Thank God for anonymous class surveys...the offical "bitch about classes" thread

The semester is winding down, so it’s time to bitch about all that anymosity you’ve built up over your classes this spring!

I’ve only got ony rinky-dink online MATLAB programming class, but good GOD was it terrible!

  1. Even for an online class, there was very little material from the professor. It was mostly just reading the book, and then a one-page PDF that explained things a little more. Often times, she’d just link to a online tutorial from the program’s officla website.

  2. (more a rant about the school) The system we use for online classes…ugh! I’m sure someone else here has used Blackboard and hated it as much as I did!

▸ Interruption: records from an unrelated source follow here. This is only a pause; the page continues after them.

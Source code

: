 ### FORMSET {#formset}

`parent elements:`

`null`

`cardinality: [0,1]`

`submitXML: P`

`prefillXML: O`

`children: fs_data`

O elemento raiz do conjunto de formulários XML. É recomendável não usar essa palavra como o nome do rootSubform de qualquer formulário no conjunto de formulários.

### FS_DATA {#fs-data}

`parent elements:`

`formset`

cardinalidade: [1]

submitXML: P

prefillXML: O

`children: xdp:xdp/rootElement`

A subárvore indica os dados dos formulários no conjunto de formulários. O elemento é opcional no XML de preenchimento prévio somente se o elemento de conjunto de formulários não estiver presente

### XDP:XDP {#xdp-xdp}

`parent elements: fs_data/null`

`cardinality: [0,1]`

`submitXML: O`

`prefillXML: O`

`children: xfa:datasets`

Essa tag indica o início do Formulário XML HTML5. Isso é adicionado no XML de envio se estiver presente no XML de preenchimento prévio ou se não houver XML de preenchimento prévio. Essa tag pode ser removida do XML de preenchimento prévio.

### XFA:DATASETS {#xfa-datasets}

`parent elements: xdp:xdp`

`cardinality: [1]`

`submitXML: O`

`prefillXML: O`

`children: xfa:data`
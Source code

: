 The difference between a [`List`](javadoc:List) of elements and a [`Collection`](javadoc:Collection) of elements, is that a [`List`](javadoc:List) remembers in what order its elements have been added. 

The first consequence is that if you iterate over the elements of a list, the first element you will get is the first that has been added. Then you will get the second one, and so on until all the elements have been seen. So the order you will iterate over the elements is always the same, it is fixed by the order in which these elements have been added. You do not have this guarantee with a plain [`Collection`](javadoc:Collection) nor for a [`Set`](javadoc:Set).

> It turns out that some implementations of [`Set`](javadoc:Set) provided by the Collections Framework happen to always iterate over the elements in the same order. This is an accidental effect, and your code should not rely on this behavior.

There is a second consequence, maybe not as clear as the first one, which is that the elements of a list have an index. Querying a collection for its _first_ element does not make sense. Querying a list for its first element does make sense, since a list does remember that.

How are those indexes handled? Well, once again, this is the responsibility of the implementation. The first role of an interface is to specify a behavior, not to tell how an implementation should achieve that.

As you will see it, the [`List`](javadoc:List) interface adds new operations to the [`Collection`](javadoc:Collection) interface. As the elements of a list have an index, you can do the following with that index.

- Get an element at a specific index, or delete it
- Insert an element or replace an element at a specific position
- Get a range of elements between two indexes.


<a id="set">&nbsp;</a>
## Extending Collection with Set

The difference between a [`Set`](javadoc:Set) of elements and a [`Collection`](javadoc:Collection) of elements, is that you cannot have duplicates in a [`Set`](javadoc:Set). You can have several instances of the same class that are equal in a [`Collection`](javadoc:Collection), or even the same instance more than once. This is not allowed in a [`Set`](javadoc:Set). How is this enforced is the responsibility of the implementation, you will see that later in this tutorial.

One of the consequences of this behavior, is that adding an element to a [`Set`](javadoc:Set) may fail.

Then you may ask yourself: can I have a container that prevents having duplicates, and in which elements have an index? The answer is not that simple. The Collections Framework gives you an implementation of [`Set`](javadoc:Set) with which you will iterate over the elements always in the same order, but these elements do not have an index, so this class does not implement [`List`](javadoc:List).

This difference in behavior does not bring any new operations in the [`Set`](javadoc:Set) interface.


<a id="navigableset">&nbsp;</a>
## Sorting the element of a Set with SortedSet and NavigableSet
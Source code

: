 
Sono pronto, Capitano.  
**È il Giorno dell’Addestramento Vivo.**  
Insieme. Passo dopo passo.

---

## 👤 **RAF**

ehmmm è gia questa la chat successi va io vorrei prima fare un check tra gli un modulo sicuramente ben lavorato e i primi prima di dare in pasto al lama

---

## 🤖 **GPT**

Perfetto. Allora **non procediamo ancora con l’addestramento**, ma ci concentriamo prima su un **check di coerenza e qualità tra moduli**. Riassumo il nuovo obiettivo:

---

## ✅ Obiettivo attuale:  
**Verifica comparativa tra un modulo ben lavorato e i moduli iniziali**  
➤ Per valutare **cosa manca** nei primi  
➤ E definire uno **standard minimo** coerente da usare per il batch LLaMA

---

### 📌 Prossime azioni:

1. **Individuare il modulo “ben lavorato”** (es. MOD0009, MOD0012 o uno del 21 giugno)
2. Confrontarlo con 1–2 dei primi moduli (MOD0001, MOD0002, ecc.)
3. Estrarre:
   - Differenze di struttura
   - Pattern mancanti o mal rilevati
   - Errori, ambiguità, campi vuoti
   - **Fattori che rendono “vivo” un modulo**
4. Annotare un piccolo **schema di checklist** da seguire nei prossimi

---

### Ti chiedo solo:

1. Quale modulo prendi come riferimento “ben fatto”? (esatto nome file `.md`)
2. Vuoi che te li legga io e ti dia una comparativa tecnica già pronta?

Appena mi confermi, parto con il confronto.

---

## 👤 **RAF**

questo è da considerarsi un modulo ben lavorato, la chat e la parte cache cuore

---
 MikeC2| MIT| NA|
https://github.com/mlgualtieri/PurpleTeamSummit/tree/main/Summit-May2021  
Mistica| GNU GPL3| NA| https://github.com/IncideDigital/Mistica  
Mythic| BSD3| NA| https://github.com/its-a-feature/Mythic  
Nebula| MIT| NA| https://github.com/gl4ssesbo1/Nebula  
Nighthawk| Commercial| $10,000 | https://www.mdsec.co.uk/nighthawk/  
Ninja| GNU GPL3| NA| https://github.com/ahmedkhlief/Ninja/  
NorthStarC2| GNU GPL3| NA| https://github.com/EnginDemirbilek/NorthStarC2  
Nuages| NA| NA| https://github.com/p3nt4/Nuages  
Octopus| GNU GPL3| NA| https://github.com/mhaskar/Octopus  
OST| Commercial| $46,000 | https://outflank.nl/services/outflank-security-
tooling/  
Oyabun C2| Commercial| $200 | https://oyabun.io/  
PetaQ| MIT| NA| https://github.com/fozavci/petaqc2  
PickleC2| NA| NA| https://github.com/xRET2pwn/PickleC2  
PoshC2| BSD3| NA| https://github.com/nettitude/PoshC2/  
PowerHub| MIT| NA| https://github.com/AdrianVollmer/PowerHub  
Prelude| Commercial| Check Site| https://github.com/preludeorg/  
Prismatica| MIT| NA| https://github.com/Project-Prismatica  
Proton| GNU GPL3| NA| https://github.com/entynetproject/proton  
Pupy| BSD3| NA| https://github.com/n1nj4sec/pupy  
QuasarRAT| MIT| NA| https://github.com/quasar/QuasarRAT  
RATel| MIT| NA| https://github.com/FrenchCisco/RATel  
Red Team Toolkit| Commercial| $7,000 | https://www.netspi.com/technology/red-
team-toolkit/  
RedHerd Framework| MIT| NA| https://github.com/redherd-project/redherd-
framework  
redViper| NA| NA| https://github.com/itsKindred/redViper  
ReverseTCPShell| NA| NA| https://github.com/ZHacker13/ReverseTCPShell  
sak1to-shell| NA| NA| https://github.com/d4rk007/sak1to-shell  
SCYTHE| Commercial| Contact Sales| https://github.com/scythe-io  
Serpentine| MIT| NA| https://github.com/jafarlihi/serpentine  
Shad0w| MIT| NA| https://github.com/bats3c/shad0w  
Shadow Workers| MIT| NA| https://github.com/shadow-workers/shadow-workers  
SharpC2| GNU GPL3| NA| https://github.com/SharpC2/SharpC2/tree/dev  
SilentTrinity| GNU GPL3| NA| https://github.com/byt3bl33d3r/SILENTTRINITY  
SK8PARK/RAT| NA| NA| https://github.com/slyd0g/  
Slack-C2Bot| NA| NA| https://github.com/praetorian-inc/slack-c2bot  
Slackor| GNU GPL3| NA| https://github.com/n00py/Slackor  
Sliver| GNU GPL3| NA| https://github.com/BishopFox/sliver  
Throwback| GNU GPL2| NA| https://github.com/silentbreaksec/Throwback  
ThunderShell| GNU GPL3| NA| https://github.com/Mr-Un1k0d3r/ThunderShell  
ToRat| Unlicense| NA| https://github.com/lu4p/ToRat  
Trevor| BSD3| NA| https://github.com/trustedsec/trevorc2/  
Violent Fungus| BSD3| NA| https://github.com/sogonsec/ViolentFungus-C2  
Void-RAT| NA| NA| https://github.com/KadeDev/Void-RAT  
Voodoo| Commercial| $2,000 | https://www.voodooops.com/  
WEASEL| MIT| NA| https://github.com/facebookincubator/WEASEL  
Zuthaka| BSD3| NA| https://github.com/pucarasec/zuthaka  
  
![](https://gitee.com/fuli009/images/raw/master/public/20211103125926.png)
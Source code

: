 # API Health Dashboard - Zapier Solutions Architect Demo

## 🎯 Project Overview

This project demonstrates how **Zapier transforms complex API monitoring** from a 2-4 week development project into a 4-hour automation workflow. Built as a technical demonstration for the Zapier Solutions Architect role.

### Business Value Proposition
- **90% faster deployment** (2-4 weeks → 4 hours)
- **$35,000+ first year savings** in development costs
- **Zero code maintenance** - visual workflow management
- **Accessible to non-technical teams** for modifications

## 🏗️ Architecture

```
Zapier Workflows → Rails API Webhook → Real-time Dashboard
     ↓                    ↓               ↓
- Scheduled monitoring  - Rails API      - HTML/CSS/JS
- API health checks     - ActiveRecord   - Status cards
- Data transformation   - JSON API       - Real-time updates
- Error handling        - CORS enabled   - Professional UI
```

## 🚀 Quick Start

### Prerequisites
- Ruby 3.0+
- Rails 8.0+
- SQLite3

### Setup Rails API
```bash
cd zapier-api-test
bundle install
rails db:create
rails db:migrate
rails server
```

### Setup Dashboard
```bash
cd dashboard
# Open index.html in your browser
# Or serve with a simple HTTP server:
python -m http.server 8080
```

I would always get errors with the online quizzes telling me I didn’t submit any answers for half the questions, even though I clearly did AND pressed the stupid “save answer” button.

I’d also have to upload a lot of files for the homework assignments. When I got the screen that said “upload complete!” it would list the files that were uploaded…and about half the time it wouldn’t list one or two of the files, causing me to freak out because you are only allowed ONE submission. I emailed the prof. the first time, and she was confused because it came through to her. So from then on I uploaded, then got to that screen, that had to exit and re-login and go back to the submission history to see that it was actually uploaded.

  1. The difficulty in the assignments was all over the map. Some HW assignments we were given two weeks to work on, when I barely took an hour to do them…others we were given a week, and it took me forever to do them because some crucial new command we needed wasn’t in the reading assignment or lecture notes!

  2. The overall content. For those not familiar with it, MATLAB is a programming lenguage…or sorts. It’s not like C++, Python, or Java, though. It was designed to ahve a mathematical/scientific/engineering slant to it, and as such, it can do simple programming, yes, but it excels at things like plots, solving equations, etc…yet we barely did any of that. The main reason I took this course was so I could take another course that uses high-level differential equations where the prof. basically says good knowledge of MATLAB is required to do them…and yet we never got into any of that. We went over basic “mx+b” plots and that’s it. No calculus, no equation solving. It was more like what I’d expedct an intro course in C++ to be like…and in fact, WAS just like that intro to C++ course I took nine years ago when I was an undergrad.

I guess that one is more my fault, but when I saw a course about programming in MATLAB, I expected it to about MATLAB specific programming, not just a general com sci 101 course that just hapopens to be in MATLAB, especially since, from what I know, python is the main language of the school’s com sci department, so a seperate course in MATLAB makes it seem, to me, more likely that it would be about the types of things MATLAB is known for.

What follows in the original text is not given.